Rebound remains capped near 1.1750, US PPI eyed


  • EUR/USD struggles to extend the rebound near 1.1750.
  • Daily technical setup remains in favor of the EUR bears.
  • Focus shifts to US PPI, Jobless Claims for fresh impetus.

EUR/USD appears to have faltered its rebound from five-month lows this Thursday, as the price consolidates just below the 1.1750 level amid a risk-off market mood.

The US dollar licks its wounds in the aftermath of a softer inflation report, which eased the pressure off the Fed for an imminent hawkish move. The Treasury yields also trend lower capping the downside in the spot.

However, Chinese crackdown-led risk aversion and the recent series of dismal German economic data keep the EUR bulls on the defensive.

Looking forward, the major now awaits the US PPI and Jobless Claims data for fresh trading impulse. In the meantime, the dynamics in the dollar and yields will continue to play out amid a tepid risk tone.

EUR/USD technical outlook

From a near-term technical perspective, EUR/USD’s daily chart shows that there is some additional room for the downside.

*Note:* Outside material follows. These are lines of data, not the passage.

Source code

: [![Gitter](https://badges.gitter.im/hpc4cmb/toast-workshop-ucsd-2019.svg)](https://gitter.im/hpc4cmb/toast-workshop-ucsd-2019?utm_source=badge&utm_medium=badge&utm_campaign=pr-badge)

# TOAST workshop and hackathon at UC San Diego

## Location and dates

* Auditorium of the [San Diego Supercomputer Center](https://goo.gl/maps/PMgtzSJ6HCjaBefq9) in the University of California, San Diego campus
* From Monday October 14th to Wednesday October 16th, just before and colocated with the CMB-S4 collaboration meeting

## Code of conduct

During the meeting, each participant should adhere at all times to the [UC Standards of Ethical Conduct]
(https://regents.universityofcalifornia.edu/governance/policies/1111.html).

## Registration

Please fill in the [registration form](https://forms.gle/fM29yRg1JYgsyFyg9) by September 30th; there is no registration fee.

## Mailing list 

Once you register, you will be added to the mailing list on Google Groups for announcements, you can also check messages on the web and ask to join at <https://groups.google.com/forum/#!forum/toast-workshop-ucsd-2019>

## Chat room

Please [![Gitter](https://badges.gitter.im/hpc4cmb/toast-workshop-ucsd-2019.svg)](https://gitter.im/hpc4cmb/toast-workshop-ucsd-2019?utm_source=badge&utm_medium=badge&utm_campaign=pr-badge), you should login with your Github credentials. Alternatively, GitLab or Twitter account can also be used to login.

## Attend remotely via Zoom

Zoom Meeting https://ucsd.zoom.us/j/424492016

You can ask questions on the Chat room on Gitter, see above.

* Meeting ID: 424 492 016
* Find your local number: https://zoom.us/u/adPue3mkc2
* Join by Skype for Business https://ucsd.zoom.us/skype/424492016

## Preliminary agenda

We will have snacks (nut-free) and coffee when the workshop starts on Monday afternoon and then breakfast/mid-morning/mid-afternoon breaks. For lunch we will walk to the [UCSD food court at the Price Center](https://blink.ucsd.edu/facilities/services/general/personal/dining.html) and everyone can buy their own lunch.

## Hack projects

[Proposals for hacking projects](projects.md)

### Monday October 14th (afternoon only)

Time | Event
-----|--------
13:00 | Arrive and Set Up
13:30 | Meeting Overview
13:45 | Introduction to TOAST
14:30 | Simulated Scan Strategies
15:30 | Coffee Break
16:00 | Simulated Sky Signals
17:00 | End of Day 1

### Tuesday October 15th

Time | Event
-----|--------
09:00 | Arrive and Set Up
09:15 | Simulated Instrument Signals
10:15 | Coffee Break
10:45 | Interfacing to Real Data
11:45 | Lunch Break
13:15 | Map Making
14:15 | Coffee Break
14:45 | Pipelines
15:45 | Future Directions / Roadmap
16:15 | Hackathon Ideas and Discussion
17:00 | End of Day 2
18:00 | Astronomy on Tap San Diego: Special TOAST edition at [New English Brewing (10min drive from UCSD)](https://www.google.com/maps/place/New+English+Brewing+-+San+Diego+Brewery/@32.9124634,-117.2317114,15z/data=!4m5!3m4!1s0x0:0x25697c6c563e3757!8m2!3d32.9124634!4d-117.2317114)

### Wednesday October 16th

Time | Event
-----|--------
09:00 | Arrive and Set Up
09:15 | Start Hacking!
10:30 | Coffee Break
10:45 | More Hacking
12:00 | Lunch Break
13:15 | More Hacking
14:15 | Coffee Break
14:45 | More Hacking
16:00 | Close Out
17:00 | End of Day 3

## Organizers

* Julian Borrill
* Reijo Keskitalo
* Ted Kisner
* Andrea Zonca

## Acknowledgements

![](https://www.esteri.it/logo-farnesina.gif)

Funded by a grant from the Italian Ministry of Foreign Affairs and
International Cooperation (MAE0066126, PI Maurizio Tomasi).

If the selling pressure returns, then the pair could drop back towards the multi-month troughs of 1.1706, below which a sell-off towards the falling trendline support at 1.1657 cannot be ruled out.

The 14-day Relative Strength Index (RSI) trades flat but well below the midline, keeping the bearish interests alive and kicking.

EUR/USD: Daily chart

Alternatively, the cable bulls see immediate resistance at Wednesday’s high of 1.1754.

Further up, the August 9 high of 1.1769 could be on the buyers’ radar. Acceptance above the latter could fuel a run towards the bearish 21-Daily Moving Average (DMA) at 1.1803.

To conclude, any pullbacks in EUR/USD from multi-month lows are likely to remain shallow, as the risks remain skewed to the downside for the major.